Podcast: Narvamus v kamorke

Public transport policy is an LGBTQ+ policy: the symbiotic relationships between mobility and queer identity

Illustration Daria Taranzhina

This article talks about the symbiosis between LGBTQ+ policy and transport. The mobility means the ability to access new communities and explore a sense of self, which is especially important in rural areas. By drawing on some empirical material from ethnographic PhD research, a geographer Tilen Kolar proposes four policy-focus areas that symbiotically approach queer spaces and mobilities in post-socialist European countries that are known for being car dependent.
Cities are often imagined as places with concentrated LGBTQ+ social, cultural and erotic infrastructure where queer people have found shelter from often heteronormative family environments usually associated with smaller settlements in rural areas. Although the ‘queer city’ – ‘straight rurality’ binary has been questioned by geographers and other social scientists under the umbrella term ‘metronormativity’, cities are still places with major gay and lesbian bars, gender-reassignment clinics, queer activist NGOs, places where LGBTQ+ people feel safe to go on dates, find work...
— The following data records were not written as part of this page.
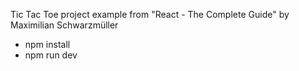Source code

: Tic Tac Toe project example from "React - The Complete Guide" by Maximilian Schwarzmüller

* npm install
* npm run dev
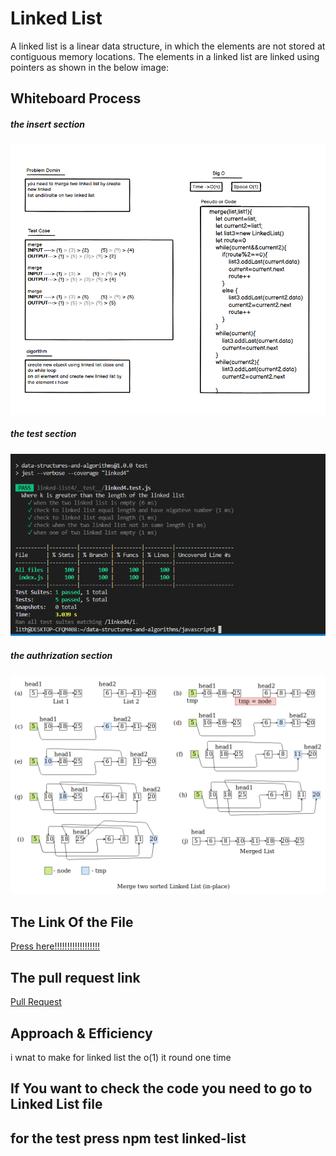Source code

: # Linked List
A linked list is a linear data structure, in which the elements are not stored at contiguous memory locations. The elements in a linked list are linked using pointers as shown in the below image:
## Whiteboard Process
##### the insert section
![image](./wihtbord.png)

##### the test section
![image](./tets.png)
##### the authrization section
![image](./authrization.png)

## The Link Of the File
[Press here!!!!!!!!!!!!!!!!!!](https://github.com/lithhalim/data-structures-and-algorithms/tree/main/javascript/linked-list4)

## The pull request link
[Pull Request](https://github.com/lithhalim/data-structures-and-algorithms/pulls)
## Approach & Efficiency
i wnat to make for linked list the o(1) it round one time

## If You want to check the code you need to go to Linked List file 
## for the test press npm test linked-list

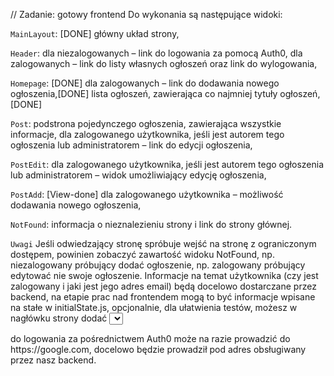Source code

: // Zadanie: gotowy frontend
Do wykonania są następujące widoki:

`MainLayout`: [DONE]
główny układ strony,

`Header`:
dla niezalogowanych – link do logowania za pomocą Auth0,
dla zalogowanych – link do listy własnych ogłoszeń oraz link do wylogowania,

`Homepage`: [DONE]
    dla zalogowanych – link do dodawania nowego ogłoszenia,[DONE]
    lista ogłoszeń, zawierająca co najmniej tytuły ogłoszeń,[DONE]

`Post`:
podstrona pojedynczego ogłoszenia, zawierająca wszystkie informacje,
dla zalogowanego użytkownika, jeśli jest autorem tego ogłoszenia lub administratorem – link do edycji ogłoszenia,

`PostEdit`:
dla zalogowanego użytkownika, jeśli jest autorem tego ogłoszenia lub administratorem – widok umożliwiający edycję ogłoszenia,

`PostAdd`:
    [View-done]
    dla zalogowanego użytkownika – możliwość dodawania nowego ogłoszenia,

`NotFound`:
informacja o nieznalezieniu strony i link do strony głównej.


`Uwagi`
Jeśli odwiedzający stronę spróbuje wejść na stronę z ograniczonym dostępem, powinien zobaczyć zawartość widoku NotFound,
np. niezalogowany próbujący dodać ogłoszenie,
np. zalogowany próbujący edytować nie swoje ogłoszenie.
Informacje na temat użytkownika (czy jest zalogowany i jaki jest jego adres email) będą docelowo dostarczane przez backend,
na etapie prac nad frontendem mogą to być informacje wpisane na stałe w initialState.js,
opcjonalnie, dla ułatwienia testów, możesz w nagłówku strony dodać <select> służący do przełączania się pomiędzy użytkownikiem niezalogowanym, użytkownikami zalogowanymi, oraz administratorem.

<Link> do logowania za pośrednictwem Auth0 może na razie prowadzić do https://google.com,
docelowo będzie prowadził pod adres obsługiwany przez nasz backend.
For several reasons, including often unaffordable accommodation in bigger cities, many European LGBTQ+ people live outside of big metropolitan ‘queer’ centres. Although queer spaces emerge everywhere, also in rural areas, and are not exclusively conditioned to formally designated LGBTQ+ infrastructural provisioning, the overwhelming majority of gender and sexual minorities are still at least to some degree dependent on the cities in a form of visiting friends, going there for queer night outs to feel a sense of community, accessing queer-specific medical services... It could be said that the LGBTQ+ populations living in more rural areas are more dependent on cities for their well-being than their ‘straight counterparts’.

This urban-rural dynamic and reliance on cities make queer subjects particularly sensitive to mobility - the ability to drive a car, take a train, or fly means the ability to access new queer communities and self-realise the identity. Providing a reliable, accessible, and frequent transport infrastructure is symbiotically enabling their queer identity-making in non-metropolitan areas.

The provision of transport infrastructure becomes particularly complex in post-socialist countries in Europe. Most post-socialist countries in the EU are, in terms of transportation, highly dependent on cars, which have come to represent a personal freedom and autonomy that was previously restricted in the former regimes. In the 90s and early 2000s, post-socialist European countries experienced dramatic increases in motorisation rates, heavy investment in roads, and underinvestment in public transport infrastructure, such as railways.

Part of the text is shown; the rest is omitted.